Dataset records —
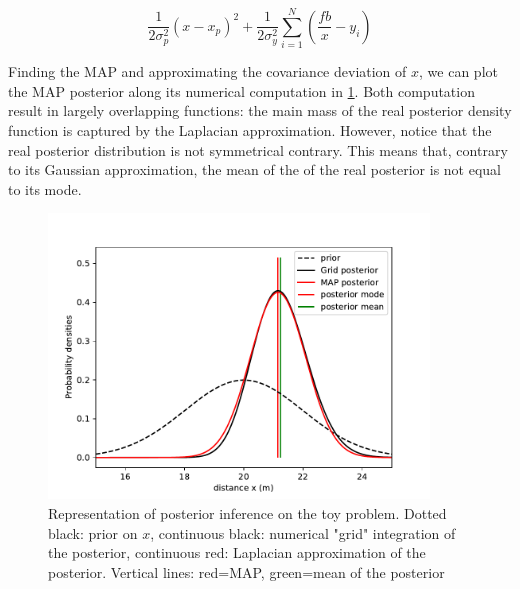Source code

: \begin{equation}
    \frac{1}{2 \sigma_p^2}(x - x_p)^2 + \frac{1}{2\sigma_y^2} \sum_{i=1}^N (\frac{fb}{x} - y_i)
\end{equation}

Finding the MAP and approximating the covariance deviation of $x$, we can plot the MAP posterior along its numerical computation in \ref{fig:MAP_stereo1D}. 
Both computation result in largely overlapping functions: the main mass of the real posterior density function is captured by the Laplacian approximation.
However, notice that the real posterior distribution is not symmetrical contrary. This means that, contrary to its Gaussian approximation, the mean of the
of the real posterior is not equal to its mode. 

\begin{figure}[h]
    \centering
    \includegraphics[width=0.9\textwidth]{figures/MAP_stereo1D.pdf}
    \caption{Representation of posterior inference on the toy problem. Dotted black: prior on $x$, 
    continuous black: numerical "grid" integration of the posterior, continuous red: Laplacian approximation of the posterior. Vertical lines: red=MAP, green=mean of the posterior
    }
    \label{fig:MAP_stereo1D}
 \end{figure}




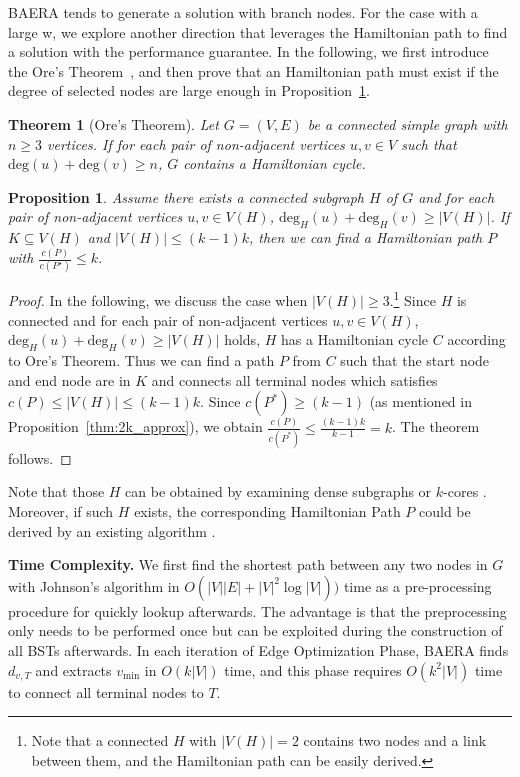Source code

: \documentclass[conference]{IEEEtran}
\newtheorem{theorem}{Theorem}
\newtheorem{proposition}{Proposition}
\begin{document}
BAERA tends to generate a solution with branch nodes. For the case with a large w, we explore another direction that leverages the Hamiltonian path to find a solution with the performance guarantee. In the following, we first introduce the Ore's Theorem~\cite{Ore1960}, and then prove that an Hamiltonian path must exist if the degree of selected nodes are large enough in  Proposition~\ref{thm:no_branch}.

\begin{theorem}[Ore's Theorem]
Let $G=(V,E)$ be a connected simple graph with $n\geq 3$ vertices.
If for each pair of non-adjacent vertices
$u,v\in V$ such that $\mathrm{deg}(u)+\mathrm{deg}(v)\geq n$, $G$ contains a Hamiltonian cycle.
\end{theorem}



\begin{proposition}
Assume there exists a connected subgraph $H$ of $G$ and for each pair of non-adjacent vertices $u, v\in V(H)$, $\mathrm{deg}_{H}(u) + \mathrm{deg}_{H}(v)\geq |V(H)|$.
If $K\subseteq V(H)$ and $|V(H)|\leq (k-1)k$, then we can find a Hamiltonian
path $P$ with $\frac{c(P)}{c(P^{\star })}\leq k$.
\label{thm:no_branch}
\end{proposition}

\begin{proof}
In the following, we discuss the case when $|V(H)|\geq 3$.\footnote{Note that a connected $H$ with $|V(H)|=2$ contains two nodes and a link between them, and the Hamiltonian path can be easily derived.} Since $H$ is connected and for each pair of non-adjacent vertices $u, v\in V(H)$, $\mathrm{deg}_{H}(u) + \mathrm{deg}_{H}(v) \geq |V(H)|$ holds, $H$ has a Hamiltonian cycle $C$ according to Ore's Theorem. Thus we can find a path $P$ from $C$ such that the start node and end node are in $K$ and connects all terminal nodes which satisfies $c(P) \leq |V(H)|\leq (k-1)k$. Since $c(P^{*})\geq (k-1)$ (as mentioned in Proposition~\ref{thm:2k_approx}), we obtain $\frac{c(P)}{c(P^{*})}\leq \frac{(k-1)k}{k-1}=k$. The theorem follows.
\end{proof}

Note that those $H$ can be obtained by examining dense subgraphs \cite{Khuller09ICALP} or $k$-cores \cite{Seidman1983}. Moreover, if such $H$ exists, the corresponding Hamiltonian Path $P$ could be derived by an existing algorithm \cite{Palmer1997}.

\textbf{Time Complexity. }We first find the shortest path between any two
nodes in $G$ with Johnson's algorithm in $O(|V||E|+|V|^{2}\log |V|))$ time
as a pre-processing procedure for quickly lookup afterwards. The advantage is
that the preprocessing only needs to be performed once but can be exploited
during the construction of all BSTs afterwards. In each iteration of Edge Optimization Phase, BAERA finds $d_{v,T} $ and extracts $v_{\min }$ in $O(k|V|)$ time, and this phase
requires $O(k^{2}|V|)$ time to connect all terminal nodes to $T$.
\end{document}
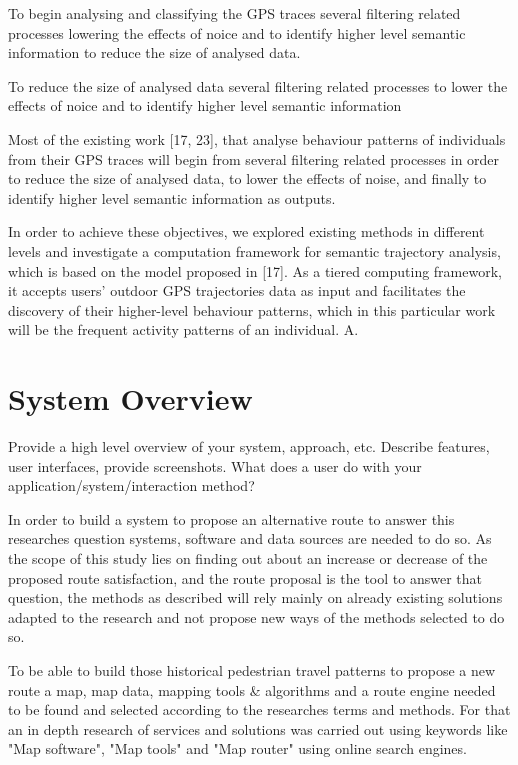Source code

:To begin analysing and classifying the GPS traces several filtering related processes lowering the effects of noice and to identify higher level semantic information to reduce the size of analysed data. 

To reduce the size of analysed data several filtering related processes to lower the effects of noice and to identify higher level semantic information 


Most of the existing work [17, 23], that analyse behaviour
patterns of individuals from their GPS traces will begin from several filtering related processes in order to reduce the size of analysed data, to lower the effects of noise, and finally to identify higher level semantic information as outputs. 


In order to achieve these objectives, we explored existing methods in different levels and investigate a computation framework for semantic trajectory analysis, which is based on the model proposed in [17]. As a tiered computing framework, it accepts users’ outdoor GPS trajectories data as input and facilitates the discovery of their higher-level behaviour patterns, which in this particular work will be the frequent activity patterns of an individual.
A.



\section{System Overview}

Provide a high level overview of your system, approach, etc. 
Describe features, user interfaces, provide screenshots.
What does a user do with your application/system/interaction method?

In order to build a system to propose an alternative route to answer this researches question systems, software and data sources are needed to do so. As the scope of this study lies on finding out about an increase or decrease of the proposed route satisfaction, and the route proposal is the tool to answer that question, the methods as described will rely mainly on already existing solutions adapted to the research and not propose new ways of the methods selected to do so. 

To be able to build those historical pedestrian travel patterns to propose a new route a map, map data, mapping tools & algorithms and a route engine needed to be found and selected according to the researches terms and methods. For that an in depth research of services and solutions was carried out using keywords like "Map software", "Map tools" and "Map router" using online search engines.

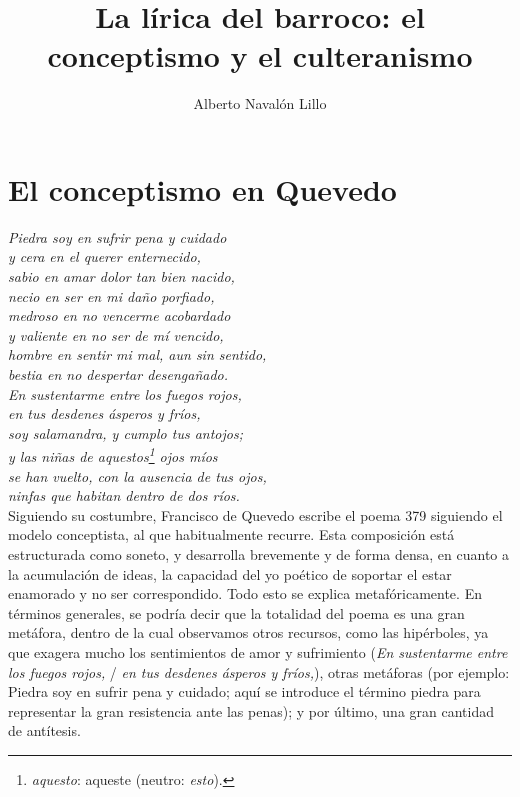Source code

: \documentclass[12pt,a4paper]{article}
\title{\textbf{La lírica del barroco: el conceptismo y el culteranismo}}
\author{Alberto Navalón Lillo}
\begin{document}
\maketitle
\tableofcontents

\section{El conceptismo en Quevedo}


\indent\textit{Piedra soy en sufrir pena y cuidado}\\
\indent\textit{y cera en el querer enternecido,}\\
\indent\textit{sabio en amar dolor tan bien nacido,}\\
\indent\textit{necio en ser en mi daño porfiado,}\\

\indent\textit{medroso en no vencerme acobardado}\\
\indent\textit{y valiente en no ser de mí vencido,}\\
\indent\textit{hombre en sentir mi mal, aun sin sentido,}\\
\indent\textit{bestia en no despertar desengañado.}\\

\indent\textit{En sustentarme entre los fuegos rojos,}\\
\indent\textit{en tus desdenes ásperos y fríos,}\\
\indent\textit{soy salamandra, y cumplo tus antojos;}\\

\indent\textit{y las niñas de aquestos\footnote{\textit{aquesto}: aqueste (neutro: \textit{esto}).} ojos míos}\\
\indent\textit{se han vuelto, con la ausencia de tus ojos,}\\
\indent\textit{ninfas que habitan dentro de dos ríos.}\\

Siguiendo su costumbre, Francisco de Quevedo escribe el poema 379 siguiendo el modelo conceptista, al que habitualmente recurre. Esta composición está estructurada como soneto, y desarrolla brevemente y de forma densa, en cuanto a la acumulación de ideas, la capacidad del yo poético de soportar el estar enamorado y no ser correspondido. Todo esto se explica metafóricamente. En términos generales, se podría decir que la totalidad del poema es una gran metáfora, dentro de la cual observamos otros recursos, como las hipérboles, ya que exagera mucho los sentimientos de amor y sufrimiento (\textit{En sustentarme entre los fuegos rojos,} / \textit{en tus desdenes ásperos y fríos,}), otras metáforas (por ejemplo: Piedra soy en sufrir pena y cuidado; aquí se introduce el término piedra para representar la gran resistencia ante las penas); y por último, una gran cantidad de antítesis.\\
\end{document}
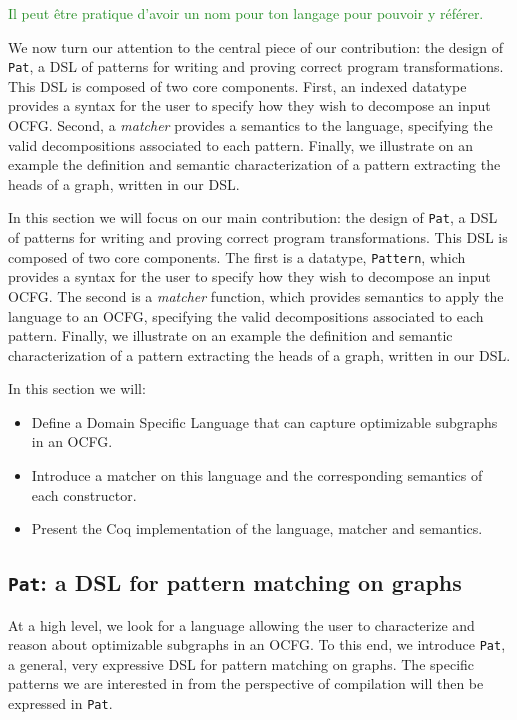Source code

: \documentclass[11pt]{article}
\newcommand{\inlinecoq}[1]{\mbox{\lstinline[style=customcoq,columns=fixed,basewidth=.48em]{#1}}}
\newcommand{\ilc}[1]{\inlinecoq{#1}}
\newcommand{\yz}[1]{\textcolor{ForestGreen}{#1}}
\newcommand{\yzt}[1]{\textcolor{ForestGreen!50}{#1}}
\newcommand{\cut}[1]{\textcolor{Gray!40}{#1}}
\newcommand{\ocfg}{OCFG\xspace}
\newcommand{\pat}{\texttt{Pat}\xspace}
\begin{document}
\yz{Il peut être pratique d'avoir un nom pour ton langage pour pouvoir y référer.}

\yzt{We now turn our attention to the central piece of our contribution: the design of \pat{}, a DSL of patterns for writing and proving correct program transformations. This DSL is composed of two core components. First, an indexed datatype provides a syntax for the user to specify how they wish to decompose an input \ocfg. Second, a \emph{matcher} provides a semantics to the language, specifying the valid decompositions associated to each pattern. Finally, we illustrate on an example the definition and semantic characterization of a pattern extracting the heads of a graph, written in our DSL.}

In this section we will focus on our main contribution: the design of \pat{}, a DSL of patterns for writing and proving correct program transformations. This DSL is composed of two core components. The first is a datatype, \ilc{Pattern}, which provides a syntax for the user to specify how they wish to decompose an input \ocfg. The second is a \emph{matcher} function, which provides semantics to apply the language to an \ocfg{}, specifying the valid decompositions associated to each pattern. Finally, we illustrate on an example the definition and semantic characterization of a pattern extracting the heads of a graph, written in our DSL\@.

\cut{
In this section we will:\begin{itemize}
  \item Define a Domain Specific Language that can capture optimizable subgraphs in an \ocfg\@.
  \item Introduce a matcher on this language and the corresponding semantics of each constructor.
  \item Present the Coq implementation of the language, matcher and semantics.
\end{itemize}
}

\subsection{\pat: a DSL for pattern matching on graphs}

\yzt{At a high level, we look for a language allowing the user to characterize and reason about optimizable subgraphs in an \ocfg. 
To this end, we introduce \pat, a general, very expressive DSL for pattern matching on graphs. The specific patterns we are interested in from the perspective of compilation will then be expressed in \pat.}
\end{document}

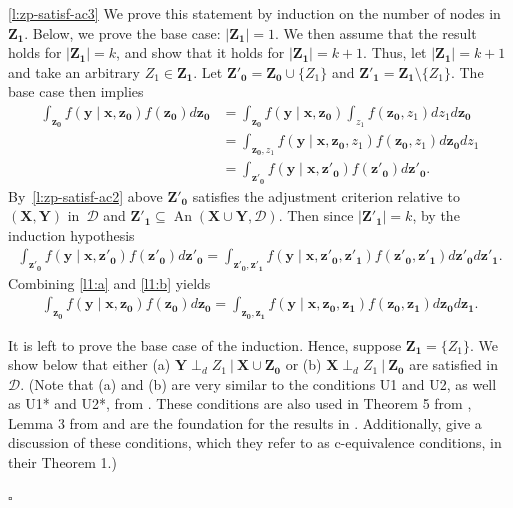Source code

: \documentclass[11pt,a4paper]{article}
\newcommand\given[1][]{\:#1\vert\:}
\newcommand{\dsepp}{\perp_{d}}
\newenvironment{proofof}[1][]{\begin{trivlist}
   \item[\hskip \labelsep {\bfseries Proof of #1.}]}{\hfill{}$\square$\end{trivlist}}
\DeclareMathOperator{\An}{An}
\newcommand{\g}[1][G]{\mathcal{#1}}
\begin{document}
\begin{proofof}[Lemma~\ref{lemma:zprime satisfies ac}]
\ref{l:zp-satisf-ac3} We prove this statement by induction on the number of nodes in $\mathbf{Z_1}$. Below, we prove the base case: $|\mathbf{Z_1}| = 1$. We then assume that the result holds for $|\mathbf{Z_1}| = k$, and show that it holds for $|\mathbf{Z_1}| = k+1$. Thus, let $|\mathbf{Z_1}| = k+1$ and take an arbitrary $Z_1 \in \mathbf{Z_1}$. Let $\mathbf{Z'_0} = \mathbf{Z_0} \cup \{Z_1\}$ and $\mathbf{Z'_1} = \mathbf{Z_1} \setminus \{Z_1\}$. The base case then implies
\begin{align}
\int_\mathbf{z_0} f(\mathbf{y} \mid \mathbf{x,z_0})f(\mathbf{z_0}) d\mathbf{z_0}
&= \int_{\mathbf{z_0}} f(\mathbf{y} \mid \mathbf{x,z_0}) \int_{z_1} f(\mathbf{z_0},z_1) dz_1d\mathbf{z_0}  \nonumber \\
&= \int_{\mathbf{z_0},z_1} f(\mathbf{y} \mid \mathbf{x,z_0},z_1) f(\mathbf{z_0},z_1) d\mathbf{z_0}dz_1 \nonumber \\
&= \int_{\mathbf{z'_0}} f(\mathbf{y} \mid \mathbf{x,z'_0}) f(\mathbf{z'_0}) d\mathbf{z'_0}. \label{l1:a}
\end{align}
By~\ref{l:zp-satisf-ac2} above $\mathbf{Z'_0}$ satisfies the adjustment criterion relative to $(\mathbf{X,Y})$ in~$\g[D]$ and $ \mathbf{Z'_1} \subseteq \An(\mathbf{X} \cup \mathbf{Y}, \g[D])$. Then since $|\mathbf{Z'_1}| = k$, by the induction hypothesis
\begin{align}
\int_\mathbf{z'_0} f(\mathbf{y} \mid \mathbf{x,z'_0})f(\mathbf{z'_0}) d\mathbf{z'_0}
= \int_{\mathbf{z'_0,z'_1}} f(\mathbf{y} \mid \mathbf{x,z'_0,z'_1}) f(\mathbf{z'_0,z'_1}) d\mathbf{z'_0}d\mathbf{z'_1}. \label{l1:b}
\end{align}
Combining \ref{l1:a} and \ref{l1:b} yields
\begin{align}
\int_\mathbf{z_0} f(\mathbf{y} \mid \mathbf{x,z_0})f(\mathbf{z_0}) d\mathbf{z_0}
= \int_{\mathbf{z_0,z_1}} f(\mathbf{y} \mid \mathbf{x,z_0,z_1}) f(\mathbf{z_0,z_1}) d\mathbf{z_0}d\mathbf{z_1}. \nonumber
\end{align}

It is left to prove the base case of the induction. Hence, suppose $\mathbf{Z_1} = \{Z_1 \}$.
We show below that either (a) $\mathbf{Y} \dsepp Z_1 \given \mathbf{X} \cup \mathbf{Z_0}$ or (b) $\mathbf{X} \dsepp Z_1 \given \mathbf{Z_0}$ are satisfied in~$\g[D]$. 
(Note that (a) and (b) are very similar to the conditions U1 and U2, as well as U1* and U2*, from \citealp{greenland1999causal}. These conditions are also used in Theorem 5 from \citealp{kuroki2003covariate}, Lemma 3 from \citealp{kuroki04selection} and are the foundation for the results in \citealp{DeLunaEtAl11}. Additionally, \citealp{pearl2014confounding} give a discussion of these conditions, which they refer to as c-equivalence conditions, in their Theorem 1.)


\end{proofof}
\end{document}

Description of the task — List every line from the entries above in which "textbf" appears.

Result below —
\textbf{Time Complexity. }We first find the shortest path between any two
\title{\textbf{La lírica del barroco: el conceptismo y el culteranismo}}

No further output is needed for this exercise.